Values are expressed as mean ± standard deviation or number (%). *, P<0.05. ICU, intensive care unit; CRRT, continuous renal replacement therapy.


A total of 81 patients were followed up, with 4 patients from the control group lost to follow-up. The overall follow-up rate was 95.3%, with a follow-up duration ranging from 7 to 62 months, averaging 23±6.8 months. During the follow-up period, there were 2 deaths (3.9%) in the control group and 1 death (3.3%) in the preset pericardium group. No significant mediastinal infections were reported in either group.


TAAD is characterized by rapid onset and progression, and if a blood vessel ruptures, it can pose a life-threatening situation, necessitating immediate surgical intervention. When TAAD patients also present with AC, such as preoperative use of anticoagulant and antiplatelet medications, they are susceptible to bleeding or transfusion-related complications following total arch replacement surgery (14). In some cases, patients with acute aortic syndrome may initially be misdiagnosed as acute coronary syndrome and receive high-dose DAPT until being diagnosed with TAAD during coronary angiography. Refractory hypoxemia has been reported to occur after significant blood transfusions. Therefore, targeted treatment to restore coagulation function is crucial and necessary, as the patient’s AC function and postoperative hemostasis directly impact the clinical outcome (1-3,6).

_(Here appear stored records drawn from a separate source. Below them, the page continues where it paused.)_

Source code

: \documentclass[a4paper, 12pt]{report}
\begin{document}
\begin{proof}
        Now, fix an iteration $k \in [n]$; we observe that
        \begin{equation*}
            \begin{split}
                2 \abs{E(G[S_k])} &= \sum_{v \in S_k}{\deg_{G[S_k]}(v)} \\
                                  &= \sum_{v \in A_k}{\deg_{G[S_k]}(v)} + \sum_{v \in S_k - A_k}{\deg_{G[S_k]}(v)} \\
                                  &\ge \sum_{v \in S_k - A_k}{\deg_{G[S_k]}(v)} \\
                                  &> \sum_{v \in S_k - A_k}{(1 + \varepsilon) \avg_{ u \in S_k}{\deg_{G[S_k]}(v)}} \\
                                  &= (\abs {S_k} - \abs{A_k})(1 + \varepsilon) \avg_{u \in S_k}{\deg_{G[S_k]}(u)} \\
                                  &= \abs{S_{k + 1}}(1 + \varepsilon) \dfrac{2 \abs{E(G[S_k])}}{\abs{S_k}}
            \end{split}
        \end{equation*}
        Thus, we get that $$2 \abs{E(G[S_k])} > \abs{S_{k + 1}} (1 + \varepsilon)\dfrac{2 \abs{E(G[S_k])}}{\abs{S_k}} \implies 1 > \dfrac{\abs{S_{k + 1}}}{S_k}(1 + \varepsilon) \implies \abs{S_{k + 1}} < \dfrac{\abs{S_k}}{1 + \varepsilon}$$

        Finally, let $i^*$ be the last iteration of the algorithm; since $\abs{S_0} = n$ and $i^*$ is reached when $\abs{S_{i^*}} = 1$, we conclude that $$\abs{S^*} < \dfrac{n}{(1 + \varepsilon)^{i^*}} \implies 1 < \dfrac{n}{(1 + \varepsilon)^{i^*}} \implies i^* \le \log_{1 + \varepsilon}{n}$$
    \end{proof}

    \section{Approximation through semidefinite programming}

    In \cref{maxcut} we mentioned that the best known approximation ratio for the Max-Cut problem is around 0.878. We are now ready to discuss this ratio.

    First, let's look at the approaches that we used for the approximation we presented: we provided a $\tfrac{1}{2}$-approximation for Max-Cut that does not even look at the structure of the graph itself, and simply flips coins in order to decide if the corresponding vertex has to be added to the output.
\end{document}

For TAAD patients with AC prioritized to 2018, our center prioritizes a relatively straightforward surgical treatment strategy focused on the dissection, such as ascending aorta replacement alone (15). Total arch replacement surgery is typically indicated for TAAD patients with arch tears, arch aneurysms, circumferential dissection resulting from arch dissection, left common carotid artery dissection, or Marfan syndrome (16). The procedure often involves the use of a four-branched graft, resulting in extensive incisions and anastomoses, as well as selective cerebral perfusion under hypothermic circulatory arrest. The complexity of this surgery leads to prolonged CPB and operation times, which inevitably affect the body’s coagulation function and increase postoperative bleeding (17). Achieving hemostasis during total arch replacement in TAAD patients poses significant challenges, often resulting in intractable bleeding (18,19). Prioritized to 2018, patients with AC undergoing total arch replacement often required the use of artificial vascular patches or pericardial patches for anastomotic covering to address intractable bleeding (9,20). These interventions necessitated intraoperative design of wrapping schemes, demanding surgeons with advanced suturing skills. Prolonged hemostasis during forced wrapping, as well as the extended CPB and operation times, continually deplete the body’s coagulation function, leading to consumption coagulopathy and extensive blood transfusions (21).

Conversely, the preset wrapping technique involves suturing the bovine pericardium to the four-branched graft, but without increasing the operation time. Suturing the posterior wall of the proximal encapsulated annular cavity can be completed in approximately 2–4 minutes before opening the aortic wall clamp. Thus, the aortic occlusion time did not significantly differ between the two groups. Furthermore, with the confidence of the preset technique in hemostasis, the time of anastomosis and Cardiac arrest was reduced to 50 to 60 minutes. Upon opening the aortic wall clamp, the anterior wall wrapping and shunt were completed in approximately 12–15 minutes. The preset wrapping process is designed in a back-to-front fashion, providing full exposure. Consequently, the preset bovine pericardial wrapping technique does not significantly extend the suture time required for vascular anastomosis. After completing the vascular anastomosis and the cavo-right shunt necessary for total arch replacement, intraoperative examination often reveals minimal active bleeding, allowing for closure of the chest. Compared to the control group, the preset pericardium group experienced significantly shorter CPB and operation times, indicating a reduced hemostasis duration.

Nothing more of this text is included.